Nº 70079395901 (Nº CNJ: 0304802-31.2018.8.21.7000)

2018/Cível


apelações cíveis. responsabilidade civil em acidente de trÂnsito. ações de reparação de danos morais. julgamento em conjunto. acidente entre veículos. retorno indevido na via. culpa exclusiva do réu. danos morais.

AÇÃO DE REPARAÇÃO DE DANOS MORAIS N. 008/1.14.0016684-0. Deflagração dos danos morais in re ipsa no caso concreto, na medida em que houve ofensa à integridade física do autor, que sofreu ferimento corto-contuso na perna direita em decorrência do evento danoso, necessitando de tratamento ambulatorial de sutura e anestesia com prescrição de curativos diários e retorno para retirada dos pontos. Quantum indenizatório arbitrado em R$ 3.000,00 (três mil reais), corrigido pelo IGP-M desde a data do julgamento (Súmula n. 362 do Superior Tribunal de Justiça) e com juros legais, computados da data do evento danoso (Súmula n. 54 do Superior Tribunal de Justiça).
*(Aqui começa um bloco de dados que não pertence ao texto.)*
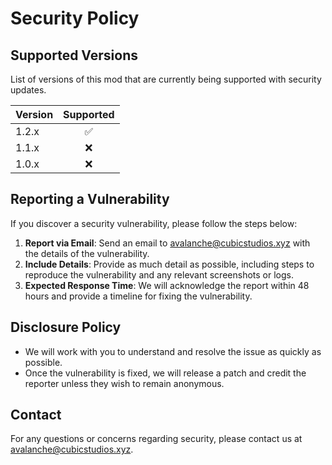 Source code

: # Security Policy

## Supported Versions
List of versions of this mod that are currently being supported with security updates.

| Version | Supported |
| ------- | :-------: |
| 1.2.x   |     ✅     |
| 1.1.x   |     ❌     |
| 1.0.x   |     ❌     |

## Reporting a Vulnerability
If you discover a security vulnerability, please follow the steps below:

1. **Report via Email**: Send an email to [avalanche@cubicstudios.xyz](mailto:avalanche@cubicstudios.xyz) with the details of the vulnerability.
2. **Include Details**: Provide as much detail as possible, including steps to reproduce the vulnerability and any relevant screenshots or logs.
3. **Expected Response Time**: We will acknowledge the report within 48 hours and provide a timeline for fixing the vulnerability.

## Disclosure Policy
- We will work with you to understand and resolve the issue as quickly as possible.
- Once the vulnerability is fixed, we will release a patch and credit the reporter unless they wish to remain anonymous.

## Contact
For any questions or concerns regarding security, please contact us at [avalanche@cubicstudios.xyz](mailto:avalanche@cubicstudios.xyz).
AÇÃO DE REPARAÇÃO DE DANOS MORAIS N. 008/1.14.0016682-4. O fato de a autora ter sido privada da utilização do veículo de sua propriedade por aproximadamente 40 dias devido ao conserto dos danos materiais advindos do acidente de trânsito, o que teria impedido a recorrente de efetuar diligências necessárias ao desenvolvimento regular de suas atividades comerciais, não constitui circunstância hábil a deflagrar danos morais passíveis de indenização. Sentença mantida.

APELO DO AUTOR ANDERSON PROVIDO. APELO DA DEMANDANTE DAYANA DESPROVIDO.
Apelação Cível


Décima Segunda Câmara Cível

Nº 70079395901 (Nº CNJ: 0304802-31.2018.8.21.7000)


Comarca de Canoas

DAYANA CARVALHO FRANCESCHI


APELANTE

JOSE ALDONSO DE SOUZA


APELADO

PORTO SEGURO COMPANHIA DE SEGUROS GERAIS S.A.


APELADO


ACÓRDÃO

Vistos, relatados e discutidos os autos.

Acordam os Desembargadores integrantes da Décima Segunda Câmara Cível do Tribunal de Justiça do Estado, à unanimidade, em dar provimento ao apelo do autor Anderson interposto na demanda n. 008/1.14.0016684-0 e negar provimento ao apelo da demandante Dayana apresentado na ação n. 008/1.14.0016682-4.
Custas na forma da lei.

Participaram do julgamento, além da signatária, os eminentes Senhores Des. Umberto Guaspari Sudbrack (Presidente) e Des. Pedro Luiz Pozza.

Porto Alegre, 24 de outubro de 2019.
DES.ª ANA LÚCIA CARVALHO PINTO VIEIRA REBOUT,

Relatora.

RELATÓRIO

Des.ª Ana Lúcia Carvalho Pinto Vieira Rebout (RELATORA)

Parto do relatório da sentença que julgou em conjunto as ações n. 008/1.14.0016684-0 e n. 008/1.14.0016682-4, lançado nas fls. 88-88 verso e a seguir reproduzido:

Vistos.

I ? Processo nº 008/1.14.0016684-0:

ANDERSON RENATO CHAVES apresentou ação de reparação por danos morais em face de JOSÉ ALDONSO DE SOUZA, relatando que, em 27.03.2014, por volta das 15 horas, estava utilizando o veículo Ford Ka, de sua irmã, Dayana Carvalho Franceschi, a fim de exercer suas atividades comerciais, o qual estava estacionado na via pública, quando, ao se dirigir ao automóvel para pegar algumas mercadorias, foi surpreendido com o veículo Gol, o qual sofreu batida do veículo Pálio, causador do sinistro. Explicou que a lesão originada do acidente só não foi fatal, porque conseguiu pular, evitando de ser prensado. Argumentou que o veículo de sua irmã teve perda total e foi indenizado pela seguradora, porém sofreu lesão na perna direita e costas, sofrendo muita dor e ficando afastado de suas atividades laborais. Discorreu sobre o direito aplicável. Assim, postulou a procedência desta demanda para que o réu fosse condenado ao pagamento de indenização por danos morais não inferior a cem salários mínimos. Requereu a AJG. Juntou documentos (fls. 10/36).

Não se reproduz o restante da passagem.